▶ Aim of the exercise: Give back each entry exactly as written, apart from the pictures.

▶ Data supplied:

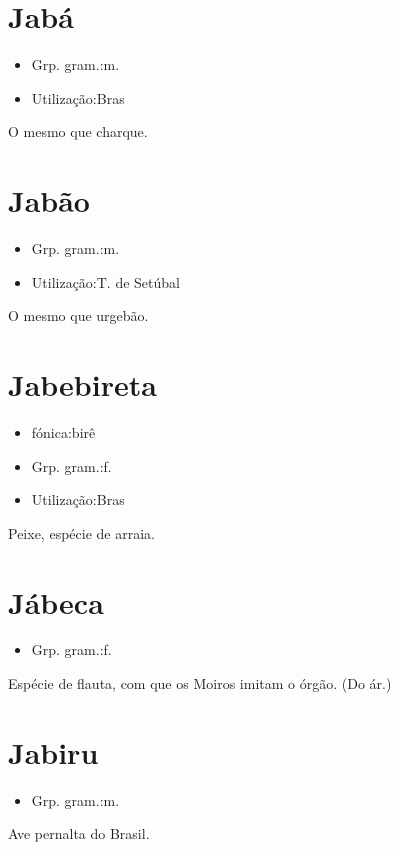 \documentclass{article}
\begin{document}
\section{Jabá}
\begin{itemize}
\item {Grp. gram.:m.}
\end{itemize}
\begin{itemize}
\item {Utilização:Bras}
\end{itemize}
O mesmo que \textunderscore charque\textunderscore .
\section{Jabão}
\begin{itemize}
\item {Grp. gram.:m.}
\end{itemize}
\begin{itemize}
\item {Utilização:T. de Setúbal}
\end{itemize}
O mesmo que \textunderscore urgebão\textunderscore .
\section{Jabebireta}
\begin{itemize}
\item {fónica:birê}
\end{itemize}
\begin{itemize}
\item {Grp. gram.:f.}
\end{itemize}
\begin{itemize}
\item {Utilização:Bras}
\end{itemize}
Peixe, espécie de arraia.
\section{Jábeca}
\begin{itemize}
\item {Grp. gram.:f.}
\end{itemize}
Espécie de flauta, com que os Moiros imitam o órgão.
(Do ár.)
\section{Jabiru}
\begin{itemize}
\item {Grp. gram.:m.}
\end{itemize}
Ave pernalta do Brasil.
\end{document}
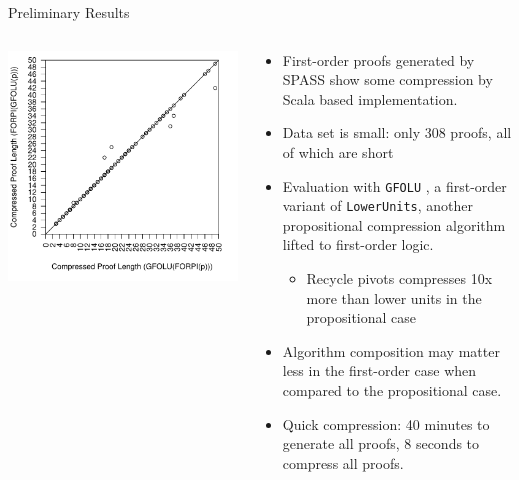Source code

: \documentclass[final]{beamer} %
\begin{document}
\begin{frame}{}
\begin{columns}
\begin{column}{0.48\textwidth}
\begin{block}{Preliminary Results}
\begin{columns}
\begin{column}{0.35\textwidth}
\includegraphics[scale=1]{images/forpi-folu-vs-folu-forpi-length_vs_compress_length_all_proofs.pdf}
\end{column}
\begin{column}{0.65\textwidth}
\begin{itemize}
\item First-order proofs generated by SPASS show some compression by Scala based implementation.
\item Data set is small: only 308 proofs, all of which are short
\item Evaluation with \texttt{GFOLU} \cite{GFOLU}, a first-order variant of \texttt{LowerUnits}, another propositional compression algorithm lifted to first-order logic.
\begin{itemize}
\item Recycle pivots compresses 10x more than lower units in the propositional case
\end{itemize}
\item Algorithm composition may matter less in the first-order case when compared to the propositional case.
\item Quick compression: 40 minutes to generate all proofs, 8 seconds to compress all proofs.
\end{itemize}
\end{column}
\end{columns}
    \end{block}
    

\end{column}
\end{columns}
\end{frame}
\end{document}
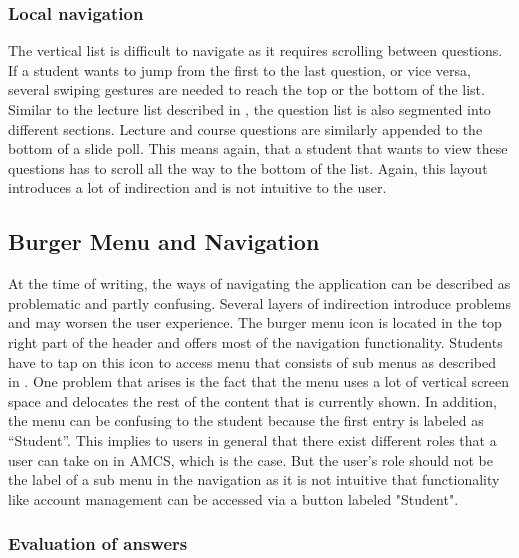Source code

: \subsubsection{Local navigation}

The vertical list is difficult to navigate as it requires scrolling between questions. If a student wants to jump from the first to the last question,  or vice versa, several swiping gestures are needed to reach the top or the bottom of the list.
Similar to the lecture list described in \todosct, the question list is also segmented into different sections. Lecture and course questions are similarly appended to the bottom of a slide poll. This means again, that a student that wants to view these questions has to scroll all the way to the bottom of the list. Again, this layout introduces a lot of indirection and is not intuitive to the user.


\subsection{Burger Menu and Navigation}

At the time of writing, the ways of navigating the application can be described as problematic and partly confusing. Several layers of indirection introduce problems and may worsen the user experience.
The burger menu icon is located in the top right part of the header and offers most of the navigation functionality. Students have to tap on this icon to access menu that consists of sub menus as described in \todosct. 
One problem that arises is the fact that the menu uses a lot of vertical screen space and delocates the rest of the content that is currently shown.
In addition, the menu can be confusing to the student because the first entry is labeled as “Student”. This implies to users in general that there exist different roles that a user can take on in AMCS, which is the case. But the user's role should not be the label of a sub menu in the navigation as it is not intuitive that functionality like account management can be accessed via a button labeled "Student".

\subsubsection{Evaluation of answers}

▶ Task output:
 \documentclass{article}
\begin{document}
\section{Jabá}
\begin{itemize}
\item {Grp. gram.:m.}
\end{itemize}
\begin{itemize}
\item {Utilização:Bras}
\end{itemize}
O mesmo que \textunderscore charque\textunderscore .
\section{Jabão}
\begin{itemize}
\item {Grp. gram.:m.}
\end{itemize}
\begin{itemize}
\item {Utilização:T. de Setúbal}
\end{itemize}
O mesmo que \textunderscore urgebão\textunderscore .
\section{Jabebireta}
\begin{itemize}
\item {fónica:birê}
\end{itemize}
\begin{itemize}
\item {Grp. gram.:f.}
\end{itemize}
\begin{itemize}
\item {Utilização:Bras}
\end{itemize}
Peixe, espécie de arraia.
\section{Jábeca}
\begin{itemize}
\item {Grp. gram.:f.}
\end{itemize}
Espécie de flauta, com que os Moiros imitam o órgão.
(Do ár.)
\section{Jabiru}
\begin{itemize}
\item {Grp. gram.:m.}
\end{itemize}
Ave pernalta do Brasil.
\end{document}
Source code

: \documentclass[final]{beamer} %
\begin{document}
\begin{frame}{}
\begin{columns}
\begin{column}{0.48\textwidth}
\begin{block}{Preliminary Results}
\begin{columns}
\begin{column}{0.35\textwidth}
\includegraphics[scale=1]{images/forpi-folu-vs-folu-forpi-length_vs_compress_length_all_proofs.pdf}
\end{column}
\begin{column}{0.65\textwidth}
\begin{itemize}
\item First-order proofs generated by SPASS show some compression by Scala based implementation.
\item Data set is small: only 308 proofs, all of which are short
\item Evaluation with \texttt{GFOLU} \cite{GFOLU}, a first-order variant of \texttt{LowerUnits}, another propositional compression algorithm lifted to first-order logic.
\begin{itemize}
\item Recycle pivots compresses 10x more than lower units in the propositional case
\end{itemize}
\item Algorithm composition may matter less in the first-order case when compared to the propositional case.
\item Quick compression: 40 minutes to generate all proofs, 8 seconds to compress all proofs.
\end{itemize}
\end{column}
\end{columns}
    \end{block}
    

\end{column}
\end{columns}
\end{frame}
\end{document}
Source code

: \subsubsection{Local navigation}

The vertical list is difficult to navigate as it requires scrolling between questions. If a student wants to jump from the first to the last question,  or vice versa, several swiping gestures are needed to reach the top or the bottom of the list.
Similar to the lecture list described in \todosct, the question list is also segmented into different sections. Lecture and course questions are similarly appended to the bottom of a slide poll. This means again, that a student that wants to view these questions has to scroll all the way to the bottom of the list. Again, this layout introduces a lot of indirection and is not intuitive to the user.


\subsection{Burger Menu and Navigation}

At the time of writing, the ways of navigating the application can be described as problematic and partly confusing. Several layers of indirection introduce problems and may worsen the user experience.
The burger menu icon is located in the top right part of the header and offers most of the navigation functionality. Students have to tap on this icon to access menu that consists of sub menus as described in \todosct. 
One problem that arises is the fact that the menu uses a lot of vertical screen space and delocates the rest of the content that is currently shown.
In addition, the menu can be confusing to the student because the first entry is labeled as “Student”. This implies to users in general that there exist different roles that a user can take on in AMCS, which is the case. But the user's role should not be the label of a sub menu in the navigation as it is not intuitive that functionality like account management can be accessed via a button labeled "Student".

\subsubsection{Evaluation of answers}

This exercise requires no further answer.